## WHAT YOU SHOULD DO
Look through the lines below and extract each one that contains "luego".

GIVEN RECORDS: Begin

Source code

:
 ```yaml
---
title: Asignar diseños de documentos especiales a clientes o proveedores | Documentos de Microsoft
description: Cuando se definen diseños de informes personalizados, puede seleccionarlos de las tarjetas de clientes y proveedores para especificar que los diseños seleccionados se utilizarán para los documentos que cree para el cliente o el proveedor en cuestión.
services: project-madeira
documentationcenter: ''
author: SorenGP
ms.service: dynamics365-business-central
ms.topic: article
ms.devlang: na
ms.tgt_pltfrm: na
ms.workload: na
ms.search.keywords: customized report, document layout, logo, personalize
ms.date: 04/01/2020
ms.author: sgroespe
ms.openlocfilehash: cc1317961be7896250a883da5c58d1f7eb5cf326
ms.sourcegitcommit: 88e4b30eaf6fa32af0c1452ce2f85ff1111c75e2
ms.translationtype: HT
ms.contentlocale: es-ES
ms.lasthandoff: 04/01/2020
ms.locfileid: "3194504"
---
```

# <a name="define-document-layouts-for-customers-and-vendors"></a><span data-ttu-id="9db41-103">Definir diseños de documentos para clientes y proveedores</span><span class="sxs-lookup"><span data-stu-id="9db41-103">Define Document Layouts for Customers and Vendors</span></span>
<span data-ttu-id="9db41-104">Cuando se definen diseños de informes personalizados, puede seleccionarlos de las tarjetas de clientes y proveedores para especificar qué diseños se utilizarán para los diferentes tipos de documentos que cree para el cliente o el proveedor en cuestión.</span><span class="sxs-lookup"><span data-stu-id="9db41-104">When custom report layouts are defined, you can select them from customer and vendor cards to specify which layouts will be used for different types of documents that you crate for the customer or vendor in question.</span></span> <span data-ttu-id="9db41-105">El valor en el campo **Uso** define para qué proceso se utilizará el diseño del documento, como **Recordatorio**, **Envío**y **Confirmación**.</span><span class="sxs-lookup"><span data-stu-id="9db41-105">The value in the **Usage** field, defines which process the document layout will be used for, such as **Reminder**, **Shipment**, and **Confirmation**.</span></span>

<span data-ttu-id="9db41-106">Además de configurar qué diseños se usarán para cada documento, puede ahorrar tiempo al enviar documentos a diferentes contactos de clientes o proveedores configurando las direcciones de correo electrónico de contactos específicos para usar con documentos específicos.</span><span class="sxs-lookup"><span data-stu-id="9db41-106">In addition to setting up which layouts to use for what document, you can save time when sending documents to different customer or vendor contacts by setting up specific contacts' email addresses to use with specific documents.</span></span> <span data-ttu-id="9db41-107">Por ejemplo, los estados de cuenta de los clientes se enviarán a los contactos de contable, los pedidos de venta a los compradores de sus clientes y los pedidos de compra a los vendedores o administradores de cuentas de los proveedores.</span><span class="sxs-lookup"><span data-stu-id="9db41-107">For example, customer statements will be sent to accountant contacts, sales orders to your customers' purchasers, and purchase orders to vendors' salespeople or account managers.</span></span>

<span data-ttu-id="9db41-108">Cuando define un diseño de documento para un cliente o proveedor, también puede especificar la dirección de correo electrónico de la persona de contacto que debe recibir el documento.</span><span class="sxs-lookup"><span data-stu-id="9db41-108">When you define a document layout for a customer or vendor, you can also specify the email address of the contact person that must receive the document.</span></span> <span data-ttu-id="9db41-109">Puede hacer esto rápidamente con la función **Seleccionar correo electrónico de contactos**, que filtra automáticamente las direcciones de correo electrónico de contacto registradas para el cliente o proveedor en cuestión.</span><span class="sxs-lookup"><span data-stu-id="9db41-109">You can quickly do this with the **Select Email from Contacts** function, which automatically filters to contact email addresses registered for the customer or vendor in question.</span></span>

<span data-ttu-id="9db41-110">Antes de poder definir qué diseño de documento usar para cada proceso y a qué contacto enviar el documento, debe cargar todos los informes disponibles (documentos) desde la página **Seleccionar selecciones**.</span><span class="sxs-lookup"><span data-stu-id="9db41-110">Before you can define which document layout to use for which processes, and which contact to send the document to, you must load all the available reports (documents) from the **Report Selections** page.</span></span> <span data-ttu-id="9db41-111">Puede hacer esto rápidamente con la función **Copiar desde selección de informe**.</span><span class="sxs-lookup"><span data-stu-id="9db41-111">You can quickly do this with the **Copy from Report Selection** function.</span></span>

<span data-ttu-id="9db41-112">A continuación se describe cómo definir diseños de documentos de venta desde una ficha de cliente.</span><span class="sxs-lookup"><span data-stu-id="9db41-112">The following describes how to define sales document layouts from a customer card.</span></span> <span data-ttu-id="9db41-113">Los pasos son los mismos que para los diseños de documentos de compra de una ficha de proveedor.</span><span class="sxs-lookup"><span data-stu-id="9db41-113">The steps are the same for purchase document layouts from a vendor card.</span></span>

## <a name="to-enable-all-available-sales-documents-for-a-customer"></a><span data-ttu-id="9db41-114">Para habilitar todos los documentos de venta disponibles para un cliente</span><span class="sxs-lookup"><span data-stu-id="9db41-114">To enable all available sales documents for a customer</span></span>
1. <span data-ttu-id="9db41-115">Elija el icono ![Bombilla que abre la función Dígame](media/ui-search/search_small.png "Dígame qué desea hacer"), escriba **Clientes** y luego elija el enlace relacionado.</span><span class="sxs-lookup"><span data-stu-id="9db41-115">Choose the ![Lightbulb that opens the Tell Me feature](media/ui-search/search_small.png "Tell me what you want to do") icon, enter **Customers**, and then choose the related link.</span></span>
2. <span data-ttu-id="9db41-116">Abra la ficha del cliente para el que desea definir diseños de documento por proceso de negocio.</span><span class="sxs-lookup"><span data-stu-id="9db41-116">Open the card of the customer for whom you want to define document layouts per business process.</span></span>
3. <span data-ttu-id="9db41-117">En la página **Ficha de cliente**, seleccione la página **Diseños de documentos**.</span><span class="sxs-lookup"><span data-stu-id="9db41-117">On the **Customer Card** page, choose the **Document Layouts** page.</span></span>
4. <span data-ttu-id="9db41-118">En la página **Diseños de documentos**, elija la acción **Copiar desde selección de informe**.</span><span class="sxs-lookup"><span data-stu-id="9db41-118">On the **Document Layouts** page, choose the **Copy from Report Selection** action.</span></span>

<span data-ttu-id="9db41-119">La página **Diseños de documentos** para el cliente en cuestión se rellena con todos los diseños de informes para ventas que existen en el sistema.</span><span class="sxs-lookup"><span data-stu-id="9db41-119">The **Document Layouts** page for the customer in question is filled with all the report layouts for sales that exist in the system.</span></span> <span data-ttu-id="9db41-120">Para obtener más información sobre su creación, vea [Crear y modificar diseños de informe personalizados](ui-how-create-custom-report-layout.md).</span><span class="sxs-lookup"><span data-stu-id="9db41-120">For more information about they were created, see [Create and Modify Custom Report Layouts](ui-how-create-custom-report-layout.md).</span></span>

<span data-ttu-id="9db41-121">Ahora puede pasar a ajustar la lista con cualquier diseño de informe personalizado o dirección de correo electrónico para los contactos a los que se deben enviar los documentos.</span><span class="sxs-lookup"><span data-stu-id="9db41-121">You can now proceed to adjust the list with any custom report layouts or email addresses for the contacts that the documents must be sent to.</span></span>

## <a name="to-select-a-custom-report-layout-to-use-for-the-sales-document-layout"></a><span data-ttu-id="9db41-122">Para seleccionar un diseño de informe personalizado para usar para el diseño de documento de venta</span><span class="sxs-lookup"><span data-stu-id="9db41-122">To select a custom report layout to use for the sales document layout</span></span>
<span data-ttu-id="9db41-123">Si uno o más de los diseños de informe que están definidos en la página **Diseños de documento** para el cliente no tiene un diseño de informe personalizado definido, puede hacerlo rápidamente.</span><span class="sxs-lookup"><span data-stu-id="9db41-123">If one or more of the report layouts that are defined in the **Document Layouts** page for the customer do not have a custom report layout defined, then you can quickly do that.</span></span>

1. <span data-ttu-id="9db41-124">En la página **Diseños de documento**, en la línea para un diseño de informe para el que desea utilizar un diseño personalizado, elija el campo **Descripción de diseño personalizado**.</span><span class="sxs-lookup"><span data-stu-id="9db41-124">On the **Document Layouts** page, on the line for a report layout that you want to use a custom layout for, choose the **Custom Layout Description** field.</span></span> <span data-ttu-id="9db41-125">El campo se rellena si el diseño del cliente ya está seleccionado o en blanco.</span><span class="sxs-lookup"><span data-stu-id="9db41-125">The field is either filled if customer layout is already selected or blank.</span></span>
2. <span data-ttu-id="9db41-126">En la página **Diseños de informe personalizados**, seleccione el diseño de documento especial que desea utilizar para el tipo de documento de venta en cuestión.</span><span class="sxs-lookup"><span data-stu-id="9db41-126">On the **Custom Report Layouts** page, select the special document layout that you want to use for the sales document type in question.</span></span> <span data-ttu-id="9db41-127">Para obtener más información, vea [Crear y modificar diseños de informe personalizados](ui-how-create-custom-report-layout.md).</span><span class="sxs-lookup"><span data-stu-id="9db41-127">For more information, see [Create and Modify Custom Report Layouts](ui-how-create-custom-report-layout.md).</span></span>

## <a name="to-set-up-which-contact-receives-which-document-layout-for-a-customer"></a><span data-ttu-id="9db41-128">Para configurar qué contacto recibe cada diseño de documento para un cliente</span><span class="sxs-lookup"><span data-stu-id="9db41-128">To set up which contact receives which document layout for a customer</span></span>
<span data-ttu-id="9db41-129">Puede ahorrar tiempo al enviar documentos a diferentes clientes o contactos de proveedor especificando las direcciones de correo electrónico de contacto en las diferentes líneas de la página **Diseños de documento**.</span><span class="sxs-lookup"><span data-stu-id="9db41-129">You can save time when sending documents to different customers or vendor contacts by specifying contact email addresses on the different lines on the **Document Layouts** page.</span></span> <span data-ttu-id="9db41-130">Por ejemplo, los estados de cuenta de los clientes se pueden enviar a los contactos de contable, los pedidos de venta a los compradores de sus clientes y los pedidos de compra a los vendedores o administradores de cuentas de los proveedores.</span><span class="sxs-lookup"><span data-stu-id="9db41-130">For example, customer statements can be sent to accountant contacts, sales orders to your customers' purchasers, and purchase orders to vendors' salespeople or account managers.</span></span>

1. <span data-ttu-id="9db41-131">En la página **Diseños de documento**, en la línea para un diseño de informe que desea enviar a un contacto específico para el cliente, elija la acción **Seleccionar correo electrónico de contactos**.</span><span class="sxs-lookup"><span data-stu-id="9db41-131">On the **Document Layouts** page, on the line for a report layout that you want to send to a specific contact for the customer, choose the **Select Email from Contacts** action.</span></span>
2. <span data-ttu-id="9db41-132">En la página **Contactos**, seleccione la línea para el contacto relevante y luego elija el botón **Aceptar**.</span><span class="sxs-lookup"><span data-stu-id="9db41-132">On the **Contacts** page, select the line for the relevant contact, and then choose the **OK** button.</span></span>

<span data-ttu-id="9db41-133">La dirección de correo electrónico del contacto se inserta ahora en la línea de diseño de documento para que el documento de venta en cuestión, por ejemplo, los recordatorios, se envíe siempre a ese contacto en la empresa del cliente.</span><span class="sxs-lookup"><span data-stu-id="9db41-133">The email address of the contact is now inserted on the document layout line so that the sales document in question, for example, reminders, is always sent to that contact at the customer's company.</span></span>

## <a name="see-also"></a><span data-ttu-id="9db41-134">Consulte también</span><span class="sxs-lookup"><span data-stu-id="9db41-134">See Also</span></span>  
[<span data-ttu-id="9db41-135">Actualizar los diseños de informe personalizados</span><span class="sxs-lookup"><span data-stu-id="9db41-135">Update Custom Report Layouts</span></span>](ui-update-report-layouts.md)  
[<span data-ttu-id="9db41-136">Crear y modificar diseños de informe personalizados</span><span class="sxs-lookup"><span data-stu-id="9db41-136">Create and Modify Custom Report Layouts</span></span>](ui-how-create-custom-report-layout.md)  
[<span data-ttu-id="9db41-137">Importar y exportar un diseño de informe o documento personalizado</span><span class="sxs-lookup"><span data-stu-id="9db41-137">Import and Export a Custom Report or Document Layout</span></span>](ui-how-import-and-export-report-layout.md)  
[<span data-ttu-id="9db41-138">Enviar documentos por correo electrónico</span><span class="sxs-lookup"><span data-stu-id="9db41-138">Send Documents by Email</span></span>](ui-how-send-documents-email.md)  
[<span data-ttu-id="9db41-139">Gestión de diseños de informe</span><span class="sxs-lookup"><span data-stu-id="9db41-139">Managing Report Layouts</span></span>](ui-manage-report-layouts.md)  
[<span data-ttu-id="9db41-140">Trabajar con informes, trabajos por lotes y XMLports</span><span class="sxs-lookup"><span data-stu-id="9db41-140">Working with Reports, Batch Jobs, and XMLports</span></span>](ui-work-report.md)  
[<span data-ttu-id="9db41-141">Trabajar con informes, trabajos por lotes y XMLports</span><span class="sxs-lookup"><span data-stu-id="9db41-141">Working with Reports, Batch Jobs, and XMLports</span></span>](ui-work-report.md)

GIVEN RECORDS: End

## RESPONSE BOX
1. <span data-ttu-id="9db41-115">Elija el icono ![Bombilla que abre la función Dígame](media/ui-search/search_small.png "Dígame qué desea hacer"), escriba **Clientes** y luego elija el enlace relacionado.</span><span class="sxs-lookup"><span data-stu-id="9db41-115">Choose the ![Lightbulb that opens the Tell Me feature](media/ui-search/search_small.png "Tell me what you want to do") icon, enter **Customers**, and then choose the related link.</span></span>
2. <span data-ttu-id="9db41-132">En la página **Contactos**, seleccione la línea para el contacto relevante y luego elija el botón **Aceptar**.</span><span class="sxs-lookup"><span data-stu-id="9db41-132">On the **Contacts** page, select the line for the relevant contact, and then choose the **OK** button.</span></span>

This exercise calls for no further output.